• [Exercise prompt] The answer must be a single number: how many lines in the entries below contain the word "textsubscript".

• [Records supplied]

########################################

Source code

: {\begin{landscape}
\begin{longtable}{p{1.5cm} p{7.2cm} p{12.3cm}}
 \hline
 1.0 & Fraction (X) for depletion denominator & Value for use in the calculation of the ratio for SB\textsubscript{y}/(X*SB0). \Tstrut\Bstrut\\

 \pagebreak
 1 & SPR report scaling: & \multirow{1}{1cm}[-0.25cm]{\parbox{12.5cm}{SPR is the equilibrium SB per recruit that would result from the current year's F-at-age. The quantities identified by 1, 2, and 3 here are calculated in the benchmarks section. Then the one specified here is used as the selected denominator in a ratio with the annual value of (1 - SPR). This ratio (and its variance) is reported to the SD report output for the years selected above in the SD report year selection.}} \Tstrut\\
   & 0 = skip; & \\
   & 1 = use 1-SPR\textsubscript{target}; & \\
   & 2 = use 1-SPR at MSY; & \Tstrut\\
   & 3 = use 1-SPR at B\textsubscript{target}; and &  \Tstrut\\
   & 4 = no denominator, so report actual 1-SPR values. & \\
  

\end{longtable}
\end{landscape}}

########################################

• [Answer to this problem] 3